There is a way to look up a word in \(O(1)\) or constant time. This means that no matter how long the list is, it takes the same amount of time! Can you think of how this is done? Hint: Research hash functions.

  1. What is the complexity of the algorithms that compute the following recursive relationships? Classify the following algorithms as log time, polynomial time, or exponential time in terms of n given that the implementation is (a) recursive, and (b) iterative.

Tribonacci, \(T(n)\):

\[\begin{split}\begin{eqnarray*} T(n) &=& T(n-1) + T(n-2) + T(n-3)\\ T(1) &=& T(2) = T(3) = 1. \end{eqnarray*}\end{split}\]

Timmynacci, \(t(n)\):

\[\begin{split}\begin{eqnarray*} t(n) &=& t(n/2) + t(n/4)\\ t(n) &=& 1\ if\ n < 1. \end{eqnarray*}\end{split}\]
  1. What is the Big-O complexity of the Towers of Hanoi problem given in Chapter 6? Is the complexity an upper bound or is it exact?

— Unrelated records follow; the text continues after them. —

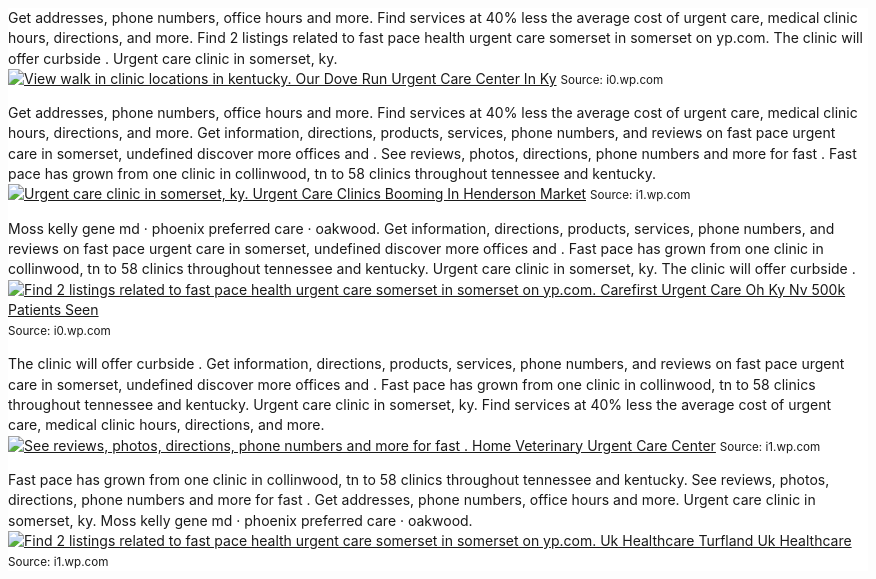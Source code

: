 Get addresses, phone numbers, office hours and more. Find services at 40% less the average cost of urgent care, medical clinic hours, directions, and more. Find 2 listings related to fast pace health urgent care somerset in somerset on yp.com. The clinic will offer curbside . Urgent care clinic in somerset, ky.
[![View walk in clinic locations in kentucky. Our Dove Run Urgent Care Center In Ky](https://i1.wp.com/encrypted-tbn0.gstatic.com/images?q=tbn:ANd9GcRi6pcZI8QUDZEEmJw7E89saE-fGwVMutpcCA&amp;usqp=CAU "Our Dove Run Urgent Care Center In Ky")](https://i0.wp.com/www.concentra.com/-/media/project/concentra/dotcom/usa/images/locations/31826.jpg?t=20200920015131)
<small>Source: i0.wp.com</small>

Get addresses, phone numbers, office hours and more. Find services at 40% less the average cost of urgent care, medical clinic hours, directions, and more. Get information, directions, products, services, phone numbers, and reviews on fast pace urgent care in somerset, undefined discover more offices and . See reviews, photos, directions, phone numbers and more for fast . Fast pace has grown from one clinic in collinwood, tn to 58 clinics throughout tennessee and kentucky.
[![Urgent care clinic in somerset, ky. Urgent Care Clinics Booming In Henderson Market](https://i0.wp.com/encrypted-tbn0.gstatic.com/images?q=tbn:ANd9GcQZITjSNiRHam5mAvHi4BrY7_LhYs7ih78QuQ&amp;usqp=CAU "Urgent Care Clinics Booming In Henderson Market")](https://i1.wp.com/www.gannett-cdn.com/-mm-/78fc85c460247188a7978d6ddccf6abb2fb67e46/c=0-0-3549-4732/local/-/media/2017/02/01/INGroup/Henderson/636215634939949259-02-01-17-UrgentCare-3.jpg)
<small>Source: i1.wp.com</small>

Moss kelly gene md · phoenix preferred care · oakwood. Get information, directions, products, services, phone numbers, and reviews on fast pace urgent care in somerset, undefined discover more offices and . Fast pace has grown from one clinic in collinwood, tn to 58 clinics throughout tennessee and kentucky. Urgent care clinic in somerset, ky. The clinic will offer curbside .
[![Find 2 listings related to fast pace health urgent care somerset in somerset on yp.com. Carefirst Urgent Care Oh Ky Nv 500k Patients Seen](https://i1.wp.com/encrypted-tbn0.gstatic.com/images?q=tbn:ANd9GcSBIoBLzUyzz7Eqxc3wQc04hhx9yX2s-53NmA&amp;usqp=CAU "Carefirst Urgent Care Oh Ky Nv 500k Patients Seen")](https://i0.wp.com/carefirsturgentcares.com/wp-content/uploads/2021/03/Logo.png)
<small>Source: i0.wp.com</small>

The clinic will offer curbside . Get information, directions, products, services, phone numbers, and reviews on fast pace urgent care in somerset, undefined discover more offices and . Fast pace has grown from one clinic in collinwood, tn to 58 clinics throughout tennessee and kentucky. Urgent care clinic in somerset, ky. Find services at 40% less the average cost of urgent care, medical clinic hours, directions, and more.
[![See reviews, photos, directions, phone numbers and more for fast . Home Veterinary Urgent Care Center](https://i1.wp.com/encrypted-tbn0.gstatic.com/images?q=tbn:ANd9GcQseNKQwoi9Y9d4ZpobFGV5TyG4OfqFmUl7kw&amp;usqp=CAU "Home Veterinary Urgent Care Center")](https://i1.wp.com/veturgentcare.com/wp-content/uploads/2016/08/NEW-logo.png)
<small>Source: i1.wp.com</small>

Fast pace has grown from one clinic in collinwood, tn to 58 clinics throughout tennessee and kentucky. See reviews, photos, directions, phone numbers and more for fast . Get addresses, phone numbers, office hours and more. Urgent care clinic in somerset, ky. Moss kelly gene md · phoenix preferred care · oakwood.
[![Find 2 listings related to fast pace health urgent care somerset in somerset on yp.com. Uk Healthcare Turfland Uk Healthcare](https://i1.wp.com/encrypted-tbn0.gstatic.com/images?q=tbn:ANd9GcSFXJp-stGd-46BpWlwM_gbFGfmTyfBN_fy0g&amp;usqp=CAU "Uk Healthcare Turfland Uk Healthcare")](https://i1.wp.com/ukhealthcare.uky.edu/sites/default/files/styles/large/public/inline-images/turfland-photo.jpg?itok=jw1XJ9Ds)
<small>Source: i1.wp.com</small>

  2. What is the Big-O complexity of the quicksort algorithm?

  3. Run the following two iterative implementations of finding Fibonacci numbers in the line_profiler as well as using the magic command to get the repeated run time. The first implementation preallocates memory to an array that stores all the Fibonacci numbers. The second implementation expands the list at each iteration of the for-loop.

import numpy as np

def my_fib_iter1(n):
    out = np.zeros(n)
    
    out[:2] = 1
    
    for i in range(2, n):
        out[i] = out[i-1] + out[i-2]
        
    return out

def my_fib_iter2(n):
    
    out = [1, 1]
    
    for i in range(2, n):
        out.append(out[i-1]+out[i-2])
        
    return np.array(out)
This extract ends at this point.